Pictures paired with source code
────────

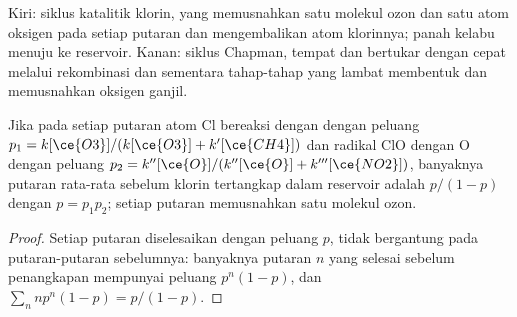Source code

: \begin{omfigure}

{\small Kiri: siklus katalitik klorin, yang memusnahkan satu molekul ozon dan
satu atom oksigen pada setiap putaran dan mengembalikan atom klorinnya; panah
kelabu menuju ke reservoir. Kanan: siklus Chapman, tempat  dan 
bertukar dengan cepat melalui rekombinasi dan  sementara tahap-tahap
yang lambat membentuk dan memusnahkan oksigen ganjil.}
\end{omfigure}

\begin{proposition}\label{prop:b3:photochemistry:catalytic-destruction}
Jika pada setiap putaran atom Cl bereaksi dengan  dengan peluang $p_1 =
k[\ce{O3}]/(k[\ce{O3}] + k'[\ce{CH4}])$ dan radikal ClO dengan O dengan peluang $p_2 =
k''[\ce{O}]/(k''[\ce{O}] + k'''[\ce{NO2}])$, banyaknya putaran rata-rata sebelum klorin
tertangkap dalam reservoir adalah $p/(1 - p)$ dengan $p = p_1p_2$; setiap
putaran memusnahkan satu molekul ozon.
\end{proposition}

\begin{proof}
Setiap putaran diselesaikan dengan peluang $p$, tidak bergantung pada
putaran-putaran sebelumnya: banyaknya putaran $n$ yang selesai sebelum
penangkapan mempunyai peluang $p^n(1 -
p)$, dan $\sum_nnp^n(1 - p) = p/(1 - p)$.
\end{proof}

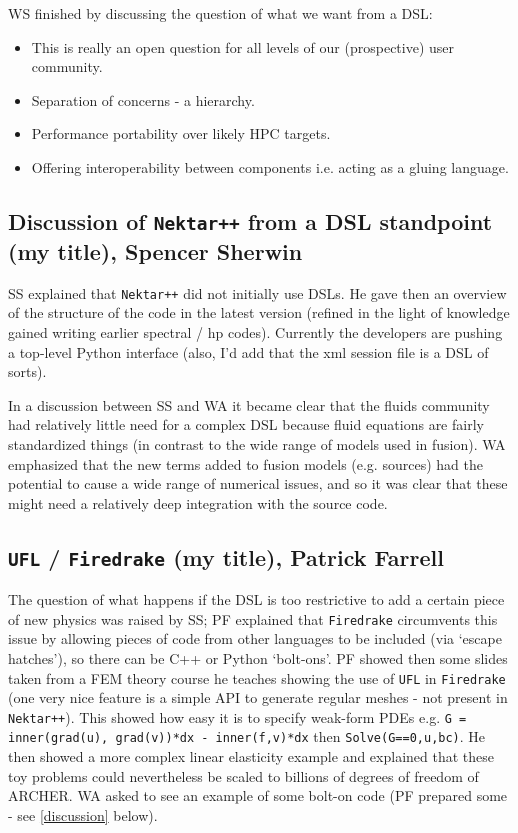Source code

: \documentclass[11pt]{article}
\begin{document}
WS finished by discussing the question of what we want from a DSL:

\begin{itemize}
\item This is really an open question for all levels of our (prospective) user 
community.
\item Separation of concerns - a hierarchy.
\item Performance portability over likely HPC targets.
\item Offering interoperability between components i.e. acting as a gluing 
language. 
\end{itemize}

\subsection{Discussion of {\tt Nektar++} from a DSL standpoint (my title), 
Spencer Sherwin}

SS explained that {\tt Nektar++} did not initially use DSLs.  He gave then an 
overview of the structure of the code in the latest version (refined in the 
light of knowledge gained writing earlier spectral / hp codes).  Currently the 
developers are pushing a top-level Python interface (also, I'd add that the xml 
session file is a DSL of sorts).

In a discussion between SS and WA it became clear that the fluids community had 
relatively little need for a complex DSL because fluid equations are fairly 
standardized things (in contrast to the wide range of models used in fusion).  
WA emphasized that the new terms added to fusion models (e.g. sources) had the 
potential to cause a wide range of numerical issues, and so it was clear that 
these might need a relatively deep integration with the source code.

\subsection{{\tt UFL} / {\tt Firedrake} (my title), Patrick Farrell}

The question of what happens if the DSL is too restrictive to add a certain 
piece of new physics was raised by SS; PF explained that {\tt Firedrake} 
circumvents this issue by allowing pieces of code from other languages to be 
included (via `escape hatches'), so there can be C++ or Python `bolt-ons'.  PF 
showed then some slides taken from a FEM theory course he teaches showing the 
use of {\tt UFL} in {\tt Firedrake} (one very nice feature is a simple API to 
generate regular meshes - not present in {\tt Nektar++}).  This showed how easy 
it is to specify weak-form PDEs e.g. {\tt G = inner(grad(u), grad(v))*dx - 
inner(f,v)*dx} then {\tt Solve(G==0,u,bc)}.  He then showed a more complex 
linear elasticity example and explained that these toy problems could 
nevertheless be scaled to billions of degrees of freedom of ARCHER.  WA asked 
to see an example of some bolt-on code (PF prepared some - see \ref{discussion} 
below).
\end{document}

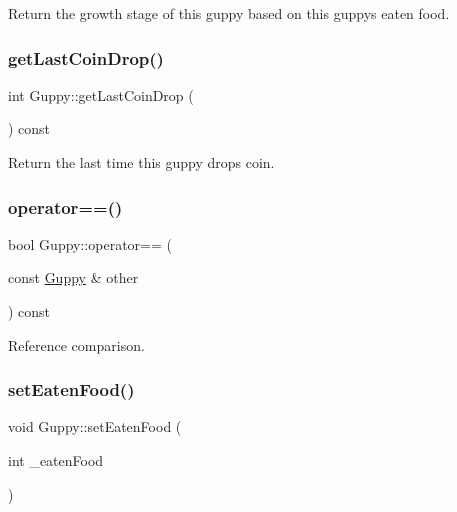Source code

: Return the growth stage of this guppy based on this guppy\textquotesingle{}s eaten food. 

\mbox{\label{class_guppy_aeb89955aa47fafc160580a6d09363826}} 
\subsubsection{\texorpdfstring{get\+Last\+Coin\+Drop()}{getLastCoinDrop()}}
{\footnotesize\ttfamily int Guppy\+::get\+Last\+Coin\+Drop (\begin{DoxyParamCaption}{ }\end{DoxyParamCaption}) const}



Return the last time this guppy drops coin. 

\mbox{\label{class_guppy_a048b328073ca8bec199c50b41cbc4108}} 
\subsubsection{\texorpdfstring{operator==()}{operator==()}}
{\footnotesize\ttfamily bool Guppy\+::operator== (\begin{DoxyParamCaption}\item[{const \mbox{\hyperlink{class_guppy}{Guppy}} \&}]{other }\end{DoxyParamCaption}) const}



Reference comparison. 

\mbox{\label{class_guppy_a718281abaf31796884adfe861ca8b491}} 
\subsubsection{\texorpdfstring{set\+Eaten\+Food()}{setEatenFood()}}
{\footnotesize\ttfamily void Guppy\+::set\+Eaten\+Food (\begin{DoxyParamCaption}\item[{int}]{\+\_\+eaten\+Food }\end{DoxyParamCaption})}



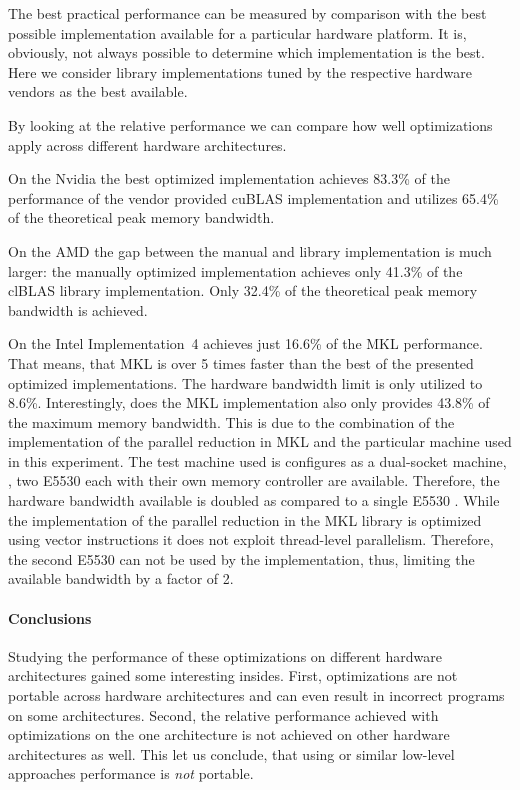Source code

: The best practical performance can be measured by comparison with the best possible implementation available for a particular hardware platform.
It is, obviously, not always possible to determine which implementation is the best.
Here we consider library implementations tuned by the respective hardware vendors as the best available.

By looking at the relative performance we can compare how well optimizations apply across different hardware architectures.

On the Nvidia \GPU the best optimized implementation achieves 83.3\% of the performance of the vendor provided cuBLAS implementation and utilizes 65.4\% of the theoretical peak memory bandwidth.

On the AMD \GPU the gap between the manual and library implementation is much larger:
the manually optimized implementation achieves only 41.3\% of the clBLAS library implementation.
Only 32.4\% of the theoretical peak memory bandwidth is achieved.

On the Intel \CPU Implementation~4 achieves just 16.6\% of the MKL performance.
That means, that MKL is over 5 times faster than the best of the presented optimized implementations.
The hardware bandwidth limit is only utilized to 8.6\%.
Interestingly, does the MKL implementation also only provides 43.8\% of the maximum memory bandwidth.
This is due to the combination of the implementation of the parallel reduction in MKL and the particular machine used in this experiment.
The test machine used is configures as a dual-socket machine, \ie, two E5530 \CPUs each with their own memory controller are available.
Therefore, the hardware bandwidth available is doubled as compared to a single E5530 \CPU.
While the implementation of the parallel reduction in the MKL library is optimized using vector instructions it does not exploit thread-level parallelism.
Therefore, the second E5530 \CPU can not be used by the implementation, thus, limiting the available bandwidth by a factor of 2.

\paragraph{Conclusions}
Studying the performance of these optimizations on different hardware architectures gained some interesting insides.
First, optimizations are not portable across hardware architectures and can even result in incorrect programs on some architectures.
Second, the relative performance achieved with optimizations on the one architecture is not achieved on other hardware architectures as well.
This let us conclude, that using \OpenCL or similar low-level approaches performance is \emph{not} portable.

────────

Problem details ▸ When you copy the records above, keep every word exact and drop the pictures.

Task result ▸
Source code

: \begin{omfigure}

{\small Kiri: siklus katalitik klorin, yang memusnahkan satu molekul ozon dan
satu atom oksigen pada setiap putaran dan mengembalikan atom klorinnya; panah
kelabu menuju ke reservoir. Kanan: siklus Chapman, tempat  dan 
bertukar dengan cepat melalui rekombinasi dan  sementara tahap-tahap
yang lambat membentuk dan memusnahkan oksigen ganjil.}
\end{omfigure}

\begin{proposition}\label{prop:b3:photochemistry:catalytic-destruction}
Jika pada setiap putaran atom Cl bereaksi dengan  dengan peluang $p_1 =
k[\ce{O3}]/(k[\ce{O3}] + k'[\ce{CH4}])$ dan radikal ClO dengan O dengan peluang $p_2 =
k''[\ce{O}]/(k''[\ce{O}] + k'''[\ce{NO2}])$, banyaknya putaran rata-rata sebelum klorin
tertangkap dalam reservoir adalah $p/(1 - p)$ dengan $p = p_1p_2$; setiap
putaran memusnahkan satu molekul ozon.
\end{proposition}

\begin{proof}
Setiap putaran diselesaikan dengan peluang $p$, tidak bergantung pada
putaran-putaran sebelumnya: banyaknya putaran $n$ yang selesai sebelum
penangkapan mempunyai peluang $p^n(1 -
p)$, dan $\sum_nnp^n(1 - p) = p/(1 - p)$.
\end{proof}

Source code

: \documentclass[11pt]{article}
\begin{document}
WS finished by discussing the question of what we want from a DSL:

\begin{itemize}
\item This is really an open question for all levels of our (prospective) user 
community.
\item Separation of concerns - a hierarchy.
\item Performance portability over likely HPC targets.
\item Offering interoperability between components i.e. acting as a gluing 
language. 
\end{itemize}

\subsection{Discussion of {\tt Nektar++} from a DSL standpoint (my title), 
Spencer Sherwin}

SS explained that {\tt Nektar++} did not initially use DSLs.  He gave then an 
overview of the structure of the code in the latest version (refined in the 
light of knowledge gained writing earlier spectral / hp codes).  Currently the 
developers are pushing a top-level Python interface (also, I'd add that the xml 
session file is a DSL of sorts).

In a discussion between SS and WA it became clear that the fluids community had 
relatively little need for a complex DSL because fluid equations are fairly 
standardized things (in contrast to the wide range of models used in fusion).  
WA emphasized that the new terms added to fusion models (e.g. sources) had the 
potential to cause a wide range of numerical issues, and so it was clear that 
these might need a relatively deep integration with the source code.

\subsection{{\tt UFL} / {\tt Firedrake} (my title), Patrick Farrell}

The question of what happens if the DSL is too restrictive to add a certain 
piece of new physics was raised by SS; PF explained that {\tt Firedrake} 
circumvents this issue by allowing pieces of code from other languages to be 
included (via `escape hatches'), so there can be C++ or Python `bolt-ons'.  PF 
showed then some slides taken from a FEM theory course he teaches showing the 
use of {\tt UFL} in {\tt Firedrake} (one very nice feature is a simple API to 
generate regular meshes - not present in {\tt Nektar++}).  This showed how easy 
it is to specify weak-form PDEs e.g. {\tt G = inner(grad(u), grad(v))*dx - 
inner(f,v)*dx} then {\tt Solve(G==0,u,bc)}.  He then showed a more complex 
linear elasticity example and explained that these toy problems could 
nevertheless be scaled to billions of degrees of freedom of ARCHER.  WA asked 
to see an example of some bolt-on code (PF prepared some - see \ref{discussion} 
below).
\end{document}

Source code

: Return the growth stage of this guppy based on this guppy\textquotesingle{}s eaten food. 

\mbox{\label{class_guppy_aeb89955aa47fafc160580a6d09363826}} 
\subsubsection{\texorpdfstring{get\+Last\+Coin\+Drop()}{getLastCoinDrop()}}
{\footnotesize\ttfamily int Guppy\+::get\+Last\+Coin\+Drop (\begin{DoxyParamCaption}{ }\end{DoxyParamCaption}) const}



Return the last time this guppy drops coin. 

\mbox{\label{class_guppy_a048b328073ca8bec199c50b41cbc4108}} 
\subsubsection{\texorpdfstring{operator==()}{operator==()}}
{\footnotesize\ttfamily bool Guppy\+::operator== (\begin{DoxyParamCaption}\item[{const \mbox{\hyperlink{class_guppy}{Guppy}} \&}]{other }\end{DoxyParamCaption}) const}



Reference comparison. 

\mbox{\label{class_guppy_a718281abaf31796884adfe861ca8b491}} 
\subsubsection{\texorpdfstring{set\+Eaten\+Food()}{setEatenFood()}}
{\footnotesize\ttfamily void Guppy\+::set\+Eaten\+Food (\begin{DoxyParamCaption}\item[{int}]{\+\_\+eaten\+Food }\end{DoxyParamCaption})}



Source code

: The best practical performance can be measured by comparison with the best possible implementation available for a particular hardware platform.
It is, obviously, not always possible to determine which implementation is the best.
Here we consider library implementations tuned by the respective hardware vendors as the best available.

By looking at the relative performance we can compare how well optimizations apply across different hardware architectures.

On the Nvidia \GPU the best optimized implementation achieves 83.3\% of the performance of the vendor provided cuBLAS implementation and utilizes 65.4\% of the theoretical peak memory bandwidth.

On the AMD \GPU the gap between the manual and library implementation is much larger:
the manually optimized implementation achieves only 41.3\% of the clBLAS library implementation.
Only 32.4\% of the theoretical peak memory bandwidth is achieved.

On the Intel \CPU Implementation~4 achieves just 16.6\% of the MKL performance.
That means, that MKL is over 5 times faster than the best of the presented optimized implementations.
The hardware bandwidth limit is only utilized to 8.6\%.
Interestingly, does the MKL implementation also only provides 43.8\% of the maximum memory bandwidth.
This is due to the combination of the implementation of the parallel reduction in MKL and the particular machine used in this experiment.
The test machine used is configures as a dual-socket machine, \ie, two E5530 \CPUs each with their own memory controller are available.
Therefore, the hardware bandwidth available is doubled as compared to a single E5530 \CPU.
While the implementation of the parallel reduction in the MKL library is optimized using vector instructions it does not exploit thread-level parallelism.
Therefore, the second E5530 \CPU can not be used by the implementation, thus, limiting the available bandwidth by a factor of 2.

\paragraph{Conclusions}
Studying the performance of these optimizations on different hardware architectures gained some interesting insides.
First, optimizations are not portable across hardware architectures and can even result in incorrect programs on some architectures.
Second, the relative performance achieved with optimizations on the one architecture is not achieved on other hardware architectures as well.
This let us conclude, that using \OpenCL or similar low-level approaches performance is \emph{not} portable.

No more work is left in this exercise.